Work to complete —
Copy all the lines of the data that include the word "services".

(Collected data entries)
>>>

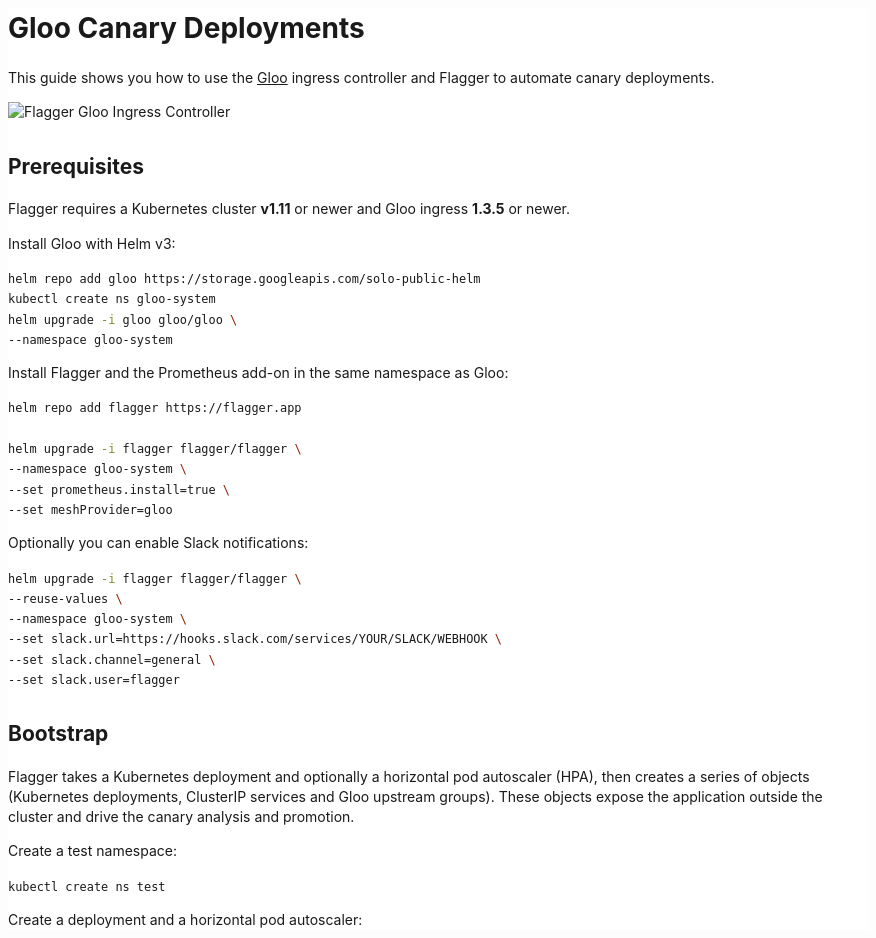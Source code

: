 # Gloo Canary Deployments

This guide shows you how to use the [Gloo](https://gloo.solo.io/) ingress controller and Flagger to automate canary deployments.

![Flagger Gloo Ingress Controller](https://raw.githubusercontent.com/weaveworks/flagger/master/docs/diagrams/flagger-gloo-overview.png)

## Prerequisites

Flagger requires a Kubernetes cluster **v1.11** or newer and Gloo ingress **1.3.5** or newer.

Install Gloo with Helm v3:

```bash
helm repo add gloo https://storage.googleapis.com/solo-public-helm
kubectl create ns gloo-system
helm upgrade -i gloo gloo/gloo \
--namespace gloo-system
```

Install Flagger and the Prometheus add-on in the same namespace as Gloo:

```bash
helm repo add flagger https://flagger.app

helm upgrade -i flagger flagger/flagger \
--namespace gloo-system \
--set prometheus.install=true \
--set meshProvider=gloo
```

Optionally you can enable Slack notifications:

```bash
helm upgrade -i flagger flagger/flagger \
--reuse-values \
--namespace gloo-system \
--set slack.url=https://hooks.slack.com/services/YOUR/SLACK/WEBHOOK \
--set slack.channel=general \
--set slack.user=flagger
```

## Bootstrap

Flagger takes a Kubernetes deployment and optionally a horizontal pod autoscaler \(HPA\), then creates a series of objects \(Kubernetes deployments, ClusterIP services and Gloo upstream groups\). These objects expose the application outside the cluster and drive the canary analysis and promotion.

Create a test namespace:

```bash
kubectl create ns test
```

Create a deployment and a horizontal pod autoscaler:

<<<
>>>

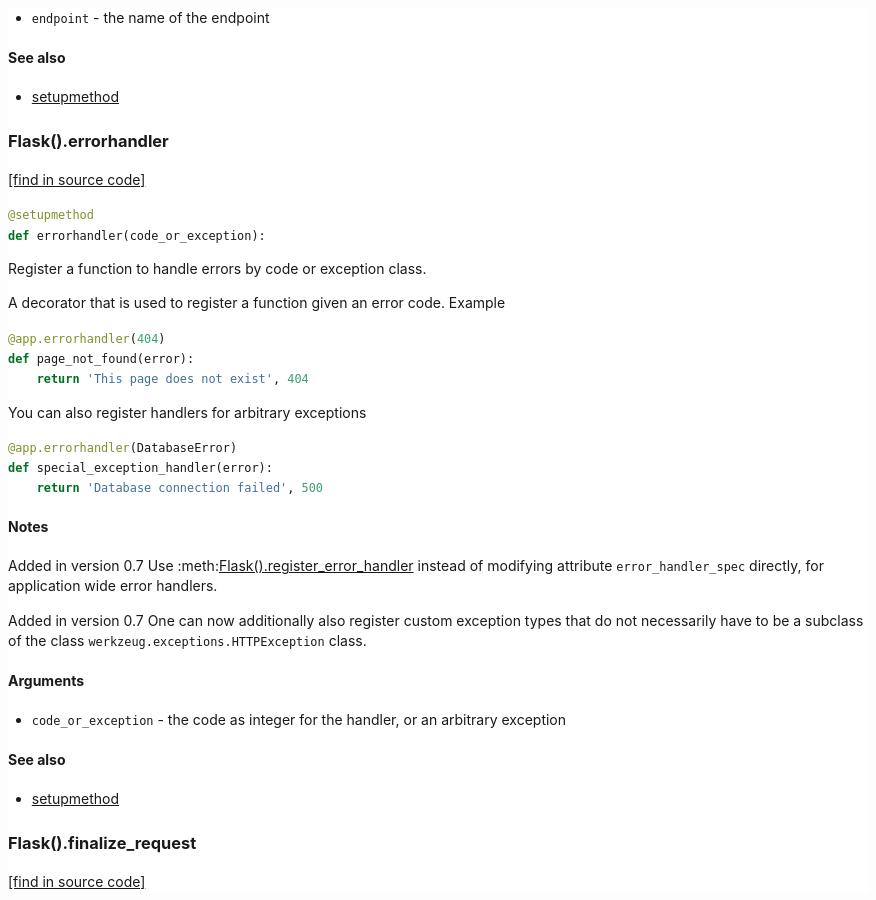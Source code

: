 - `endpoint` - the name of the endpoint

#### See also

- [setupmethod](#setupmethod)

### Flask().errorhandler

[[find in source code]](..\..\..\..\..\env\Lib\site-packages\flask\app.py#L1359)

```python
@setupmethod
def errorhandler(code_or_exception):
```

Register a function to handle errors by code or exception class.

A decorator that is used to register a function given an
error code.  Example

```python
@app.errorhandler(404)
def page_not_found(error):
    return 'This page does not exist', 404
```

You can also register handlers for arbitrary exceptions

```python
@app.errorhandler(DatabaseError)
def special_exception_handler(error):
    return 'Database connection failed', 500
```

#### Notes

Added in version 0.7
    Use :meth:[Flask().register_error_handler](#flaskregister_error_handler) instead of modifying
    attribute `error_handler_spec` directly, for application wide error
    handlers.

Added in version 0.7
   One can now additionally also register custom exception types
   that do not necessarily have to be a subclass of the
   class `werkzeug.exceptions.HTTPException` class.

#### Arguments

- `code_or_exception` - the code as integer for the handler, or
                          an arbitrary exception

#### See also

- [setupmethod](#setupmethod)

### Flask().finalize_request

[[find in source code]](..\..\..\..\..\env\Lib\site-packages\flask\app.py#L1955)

<<<

Answer space —
--set slack.url=https://hooks.slack.com/services/YOUR/SLACK/WEBHOOK \
Flagger takes a Kubernetes deployment and optionally a horizontal pod autoscaler \(HPA\), then creates a series of objects \(Kubernetes deployments, ClusterIP services and Gloo upstream groups\). These objects expose the application outside the cluster and drive the canary analysis and promotion.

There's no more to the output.